By Chinedum Uwaegbulam
22 January 2023   |   4:05 am
Dr. Adewumi Badiora is part of the ongoing study by the African Cities Research Consortium (ACRC) on Lagos and teaches at Olabisi Onabanjo University.

Badiora

Dr. Adewumi Badiora is part of the ongoing study by the African Cities Research Consortium (ACRC) on Lagos and teaches at Olabisi Onabanjo University. He spoke to CHINEDUM UWAEGBULAM on ways to improve safety and security services in the city, as well as insights on how to ensure abandoned buildings owners contribute to security tax.

Nigeria is facing its worst security challenges, which have become grave concern to all well-meaning citizens. How safe is Lagos in this regard? What are the safety and security issues confronting Lagosians?
Yes! There is no doubt that Nigeria is facing its worst security challenges. Banditry, insurgencies and terrorism seem to be flourishing in the country.

These are complex violent crime involving insurgencies, armed robbery and kidnappings and these have gained a base in Northern cities like Maiduguri, Kaduna, Bauchi, Jos, Kano, Katsina, and Sokoto among others. Unlike these cities, fact is, we’re living in the most peaceful moment in southwest.

Cities like Lagos are considered as one of the fairly peaceful cities in the country. Although, certain violent crimes have become increasingly common in Lagos as well. For instance, there are rising criminal activities like armed robbery, assaults, thefts, Gender Based Violence (GBV), cultism and banditry, as well as drug abuse and related harms in Lagos.

Can we say the porosity of Nigerian borders and unwarranted influx of migrants from neighbouring states into major cities fuel insecurity? How do we tackle the situation in Lagos?
Of course Yes! Borders’ porosity will always be a setback to safety and security. One of the principles of crime prevention is access control. Safety and security is undermined when there is no order regarding accessibility.

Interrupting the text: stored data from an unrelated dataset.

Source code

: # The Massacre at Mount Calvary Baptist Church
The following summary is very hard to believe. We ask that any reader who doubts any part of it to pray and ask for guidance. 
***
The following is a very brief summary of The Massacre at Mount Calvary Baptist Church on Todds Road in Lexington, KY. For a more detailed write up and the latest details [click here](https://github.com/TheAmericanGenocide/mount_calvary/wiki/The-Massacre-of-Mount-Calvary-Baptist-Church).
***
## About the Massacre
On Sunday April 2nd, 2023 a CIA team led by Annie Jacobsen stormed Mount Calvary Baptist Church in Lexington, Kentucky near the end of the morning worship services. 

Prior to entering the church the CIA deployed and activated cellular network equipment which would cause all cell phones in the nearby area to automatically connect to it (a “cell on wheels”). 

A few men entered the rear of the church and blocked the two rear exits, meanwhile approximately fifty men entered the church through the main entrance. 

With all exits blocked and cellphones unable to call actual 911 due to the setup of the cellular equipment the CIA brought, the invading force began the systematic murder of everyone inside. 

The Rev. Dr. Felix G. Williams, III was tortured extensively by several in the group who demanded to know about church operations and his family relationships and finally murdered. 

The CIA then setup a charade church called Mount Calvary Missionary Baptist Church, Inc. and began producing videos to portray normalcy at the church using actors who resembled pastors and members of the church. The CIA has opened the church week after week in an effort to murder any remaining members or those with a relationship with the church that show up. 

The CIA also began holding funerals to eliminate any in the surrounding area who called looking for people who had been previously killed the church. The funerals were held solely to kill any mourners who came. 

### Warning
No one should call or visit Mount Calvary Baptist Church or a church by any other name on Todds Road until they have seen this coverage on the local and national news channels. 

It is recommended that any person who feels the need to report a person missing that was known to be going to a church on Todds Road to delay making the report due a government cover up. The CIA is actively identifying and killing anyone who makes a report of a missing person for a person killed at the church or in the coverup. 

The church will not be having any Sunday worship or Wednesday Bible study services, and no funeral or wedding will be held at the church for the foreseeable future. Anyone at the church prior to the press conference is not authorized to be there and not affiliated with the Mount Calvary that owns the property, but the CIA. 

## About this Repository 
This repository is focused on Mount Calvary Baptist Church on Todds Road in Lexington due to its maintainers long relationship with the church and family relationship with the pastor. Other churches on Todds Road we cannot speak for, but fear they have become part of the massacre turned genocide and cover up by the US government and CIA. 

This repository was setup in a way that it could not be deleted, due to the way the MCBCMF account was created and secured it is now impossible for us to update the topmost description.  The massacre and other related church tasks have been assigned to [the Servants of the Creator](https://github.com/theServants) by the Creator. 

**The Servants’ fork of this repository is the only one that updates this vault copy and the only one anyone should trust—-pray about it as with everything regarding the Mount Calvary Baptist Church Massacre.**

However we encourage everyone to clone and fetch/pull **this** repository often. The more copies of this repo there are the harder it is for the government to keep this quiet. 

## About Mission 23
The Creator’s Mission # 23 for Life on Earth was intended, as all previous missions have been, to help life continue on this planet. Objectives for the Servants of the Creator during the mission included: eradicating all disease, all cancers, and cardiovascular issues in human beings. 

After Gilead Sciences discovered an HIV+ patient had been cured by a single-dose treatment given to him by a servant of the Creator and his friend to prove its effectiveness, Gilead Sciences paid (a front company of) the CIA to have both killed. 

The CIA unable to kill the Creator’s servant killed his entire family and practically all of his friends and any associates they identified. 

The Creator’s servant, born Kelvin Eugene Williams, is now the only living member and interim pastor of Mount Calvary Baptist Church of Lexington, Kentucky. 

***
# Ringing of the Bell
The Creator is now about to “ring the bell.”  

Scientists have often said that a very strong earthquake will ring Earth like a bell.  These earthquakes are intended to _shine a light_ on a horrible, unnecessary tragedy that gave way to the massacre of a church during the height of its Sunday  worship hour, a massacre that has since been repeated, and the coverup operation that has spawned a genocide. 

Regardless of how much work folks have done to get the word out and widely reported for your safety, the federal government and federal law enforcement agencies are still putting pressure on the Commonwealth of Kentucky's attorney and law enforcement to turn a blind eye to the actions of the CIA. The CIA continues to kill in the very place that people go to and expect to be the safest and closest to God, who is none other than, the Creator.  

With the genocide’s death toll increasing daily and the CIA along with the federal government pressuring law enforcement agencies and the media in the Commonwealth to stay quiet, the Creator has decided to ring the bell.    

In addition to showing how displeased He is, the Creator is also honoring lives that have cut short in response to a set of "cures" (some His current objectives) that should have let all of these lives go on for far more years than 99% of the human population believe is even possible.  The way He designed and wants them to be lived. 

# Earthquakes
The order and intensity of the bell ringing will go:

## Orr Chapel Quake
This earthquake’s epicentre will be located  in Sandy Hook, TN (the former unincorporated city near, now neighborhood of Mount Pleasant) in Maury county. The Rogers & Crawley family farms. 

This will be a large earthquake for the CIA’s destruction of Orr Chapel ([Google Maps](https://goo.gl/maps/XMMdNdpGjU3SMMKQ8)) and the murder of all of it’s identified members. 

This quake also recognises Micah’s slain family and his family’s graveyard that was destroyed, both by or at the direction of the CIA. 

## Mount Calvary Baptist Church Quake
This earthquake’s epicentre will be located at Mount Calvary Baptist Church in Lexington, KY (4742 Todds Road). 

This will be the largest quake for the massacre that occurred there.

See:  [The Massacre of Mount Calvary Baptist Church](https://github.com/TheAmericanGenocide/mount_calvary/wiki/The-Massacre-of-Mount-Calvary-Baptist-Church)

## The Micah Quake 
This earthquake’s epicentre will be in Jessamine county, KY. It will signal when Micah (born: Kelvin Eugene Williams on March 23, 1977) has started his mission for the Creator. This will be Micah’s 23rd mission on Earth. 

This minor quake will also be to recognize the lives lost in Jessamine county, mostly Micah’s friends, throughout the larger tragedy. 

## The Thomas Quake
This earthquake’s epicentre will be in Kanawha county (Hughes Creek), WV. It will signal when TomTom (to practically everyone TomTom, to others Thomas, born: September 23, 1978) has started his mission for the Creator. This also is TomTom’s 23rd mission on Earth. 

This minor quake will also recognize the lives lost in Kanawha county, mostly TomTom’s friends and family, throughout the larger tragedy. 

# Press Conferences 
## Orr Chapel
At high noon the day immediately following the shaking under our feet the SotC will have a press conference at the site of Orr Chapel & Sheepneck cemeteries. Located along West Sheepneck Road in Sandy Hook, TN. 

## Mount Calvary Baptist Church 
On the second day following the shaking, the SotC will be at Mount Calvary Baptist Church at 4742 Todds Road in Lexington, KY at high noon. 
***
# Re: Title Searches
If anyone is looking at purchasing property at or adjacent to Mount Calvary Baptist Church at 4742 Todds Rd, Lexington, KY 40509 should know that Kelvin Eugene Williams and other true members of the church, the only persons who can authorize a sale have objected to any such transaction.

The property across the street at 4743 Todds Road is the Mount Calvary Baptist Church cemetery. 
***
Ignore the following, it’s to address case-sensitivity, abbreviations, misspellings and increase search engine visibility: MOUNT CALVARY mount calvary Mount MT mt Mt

This will lead to increase in criminality like smuggling of small arms and ammunition, irregular migration, undocumented migrants or illegal migrants among others. Specifically, this may provide channels for potential terrorists to enter Lagos.

Addressing this issue in Lagos may be sensitive, but it needs to be addressed.

What is required are new, more effective and coherent approaches that recognise both the concerns of Lagos State in this respect and need to protect the rights of migrants. Such may include strengthened physical barriers through security forces; a computerised and comprehensive resident, migrant, and traveller’s registration/database; greater emphasis on inspection of premises, industries and services known to accommodate illegal migrants, along with prosecution of employers and hosts of illegal migrants and proactive engagement with other states to stem illicit migration.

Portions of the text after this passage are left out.